_Task to complete_
Copy out each line of the data that contains "learning".

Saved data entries
.....

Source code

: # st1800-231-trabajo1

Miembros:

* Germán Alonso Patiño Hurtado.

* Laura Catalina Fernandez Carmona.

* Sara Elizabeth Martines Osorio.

.....

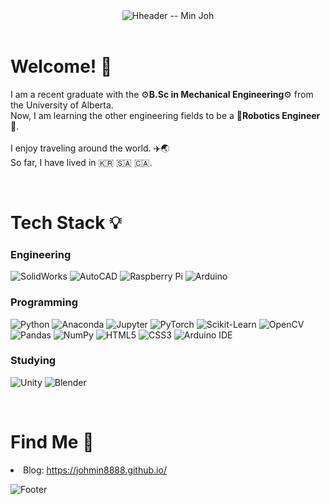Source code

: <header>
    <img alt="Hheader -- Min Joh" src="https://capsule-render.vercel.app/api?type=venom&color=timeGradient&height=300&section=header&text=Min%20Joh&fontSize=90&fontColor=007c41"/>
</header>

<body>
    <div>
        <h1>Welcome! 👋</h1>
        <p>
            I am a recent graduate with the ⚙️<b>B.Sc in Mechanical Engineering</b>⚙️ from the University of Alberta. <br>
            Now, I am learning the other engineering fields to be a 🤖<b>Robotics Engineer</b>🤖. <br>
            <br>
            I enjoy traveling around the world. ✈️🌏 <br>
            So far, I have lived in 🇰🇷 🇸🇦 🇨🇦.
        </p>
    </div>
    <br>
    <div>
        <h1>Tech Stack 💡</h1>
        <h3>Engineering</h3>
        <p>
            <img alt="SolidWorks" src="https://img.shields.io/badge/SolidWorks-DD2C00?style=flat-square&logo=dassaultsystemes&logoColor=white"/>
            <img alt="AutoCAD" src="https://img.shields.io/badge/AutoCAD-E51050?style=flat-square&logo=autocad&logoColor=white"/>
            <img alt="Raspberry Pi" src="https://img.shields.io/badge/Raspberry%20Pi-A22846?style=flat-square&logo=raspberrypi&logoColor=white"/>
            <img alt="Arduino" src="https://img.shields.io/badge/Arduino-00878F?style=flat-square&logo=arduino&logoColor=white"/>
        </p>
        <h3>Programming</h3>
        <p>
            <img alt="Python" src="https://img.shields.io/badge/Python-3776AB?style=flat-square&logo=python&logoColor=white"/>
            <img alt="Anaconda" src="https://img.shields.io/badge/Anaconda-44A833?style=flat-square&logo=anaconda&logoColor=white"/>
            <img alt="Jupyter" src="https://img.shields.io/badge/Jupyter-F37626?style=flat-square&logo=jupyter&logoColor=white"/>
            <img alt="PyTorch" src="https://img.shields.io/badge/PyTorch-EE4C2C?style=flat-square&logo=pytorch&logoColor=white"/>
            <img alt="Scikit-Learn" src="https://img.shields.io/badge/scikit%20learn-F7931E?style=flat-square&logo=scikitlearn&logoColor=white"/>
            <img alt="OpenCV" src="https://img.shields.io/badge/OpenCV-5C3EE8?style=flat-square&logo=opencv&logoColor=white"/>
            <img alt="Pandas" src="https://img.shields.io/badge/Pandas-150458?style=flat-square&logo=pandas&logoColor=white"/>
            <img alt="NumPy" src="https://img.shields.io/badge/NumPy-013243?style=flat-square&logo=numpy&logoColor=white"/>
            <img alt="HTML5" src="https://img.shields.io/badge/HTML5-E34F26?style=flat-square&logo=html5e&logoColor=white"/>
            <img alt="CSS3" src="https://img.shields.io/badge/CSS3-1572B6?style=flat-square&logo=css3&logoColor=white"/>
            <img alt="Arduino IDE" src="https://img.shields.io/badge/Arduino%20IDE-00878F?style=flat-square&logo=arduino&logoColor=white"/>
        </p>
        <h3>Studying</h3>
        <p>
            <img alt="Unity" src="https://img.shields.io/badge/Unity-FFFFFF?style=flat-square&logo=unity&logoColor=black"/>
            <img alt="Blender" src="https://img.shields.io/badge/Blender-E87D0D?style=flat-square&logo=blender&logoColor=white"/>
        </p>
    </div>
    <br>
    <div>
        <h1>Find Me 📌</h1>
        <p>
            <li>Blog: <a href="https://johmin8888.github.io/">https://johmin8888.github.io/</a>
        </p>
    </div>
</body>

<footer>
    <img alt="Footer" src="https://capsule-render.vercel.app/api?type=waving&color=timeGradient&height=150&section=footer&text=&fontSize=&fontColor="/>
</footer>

.....

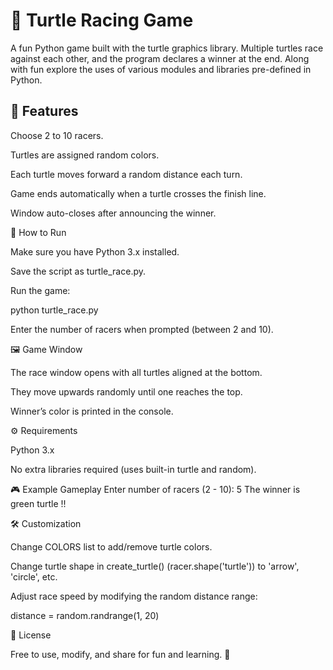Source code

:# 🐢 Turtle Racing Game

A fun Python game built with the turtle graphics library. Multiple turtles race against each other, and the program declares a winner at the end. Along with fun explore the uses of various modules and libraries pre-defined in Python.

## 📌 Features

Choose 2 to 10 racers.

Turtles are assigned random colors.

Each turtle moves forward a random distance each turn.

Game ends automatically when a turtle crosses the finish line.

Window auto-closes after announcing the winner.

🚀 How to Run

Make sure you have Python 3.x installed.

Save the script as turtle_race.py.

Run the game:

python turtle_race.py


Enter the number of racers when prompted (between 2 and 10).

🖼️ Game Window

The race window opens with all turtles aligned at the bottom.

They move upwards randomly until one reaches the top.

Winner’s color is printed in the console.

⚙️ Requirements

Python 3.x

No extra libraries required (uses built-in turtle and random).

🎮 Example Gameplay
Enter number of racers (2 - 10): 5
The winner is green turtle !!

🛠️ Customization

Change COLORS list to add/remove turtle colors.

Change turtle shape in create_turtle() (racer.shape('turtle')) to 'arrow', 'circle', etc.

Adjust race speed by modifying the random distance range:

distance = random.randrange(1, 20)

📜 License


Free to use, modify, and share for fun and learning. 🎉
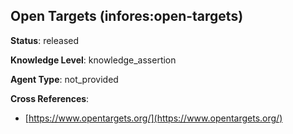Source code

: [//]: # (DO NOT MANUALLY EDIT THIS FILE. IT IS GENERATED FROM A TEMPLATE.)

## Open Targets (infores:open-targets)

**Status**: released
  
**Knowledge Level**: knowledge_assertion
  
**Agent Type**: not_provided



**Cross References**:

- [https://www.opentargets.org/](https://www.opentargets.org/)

.....

_Answer to this task_
            Now, I am learning the other engineering fields to be a 🤖<b>Robotics Engineer</b>🤖. <br>
Free to use, modify, and share for fun and learning. 🎉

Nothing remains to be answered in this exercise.